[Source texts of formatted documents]
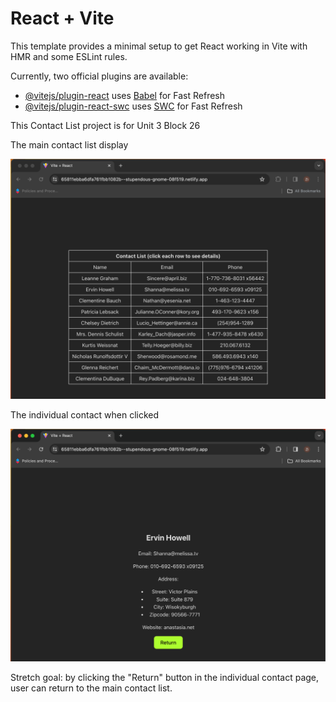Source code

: # React + Vite

This template provides a minimal setup to get React working in Vite with HMR and some ESLint rules.

Currently, two official plugins are available:

- [@vitejs/plugin-react](https://github.com/vitejs/vite-plugin-react/blob/main/packages/plugin-react/README.md) uses [Babel](https://babeljs.io/) for Fast Refresh
- [@vitejs/plugin-react-swc](https://github.com/vitejs/vite-plugin-react-swc) uses [SWC](https://swc.rs/) for Fast Refresh

This Contact List project is for Unit 3 Block 26

The main contact list display

![Alt Text](./src/contact-list.png)

The individual contact when clicked

![Alt Text](./src/individual-contact.png)

Stretch goal: by clicking the "Return" button in the individual contact page, user can return to the main contact list.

**What this task involves:**
Every line from the one containing "The main contact list display" through the end of the entries above must be echoed exactly, with both ends kept.

**Exercise answer:**
The main contact list display

![Alt Text](./src/contact-list.png)

The individual contact when clicked

![Alt Text](./src/individual-contact.png)

Stretch goal: by clicking the "Return" button in the individual contact page, user can return to the main contact list.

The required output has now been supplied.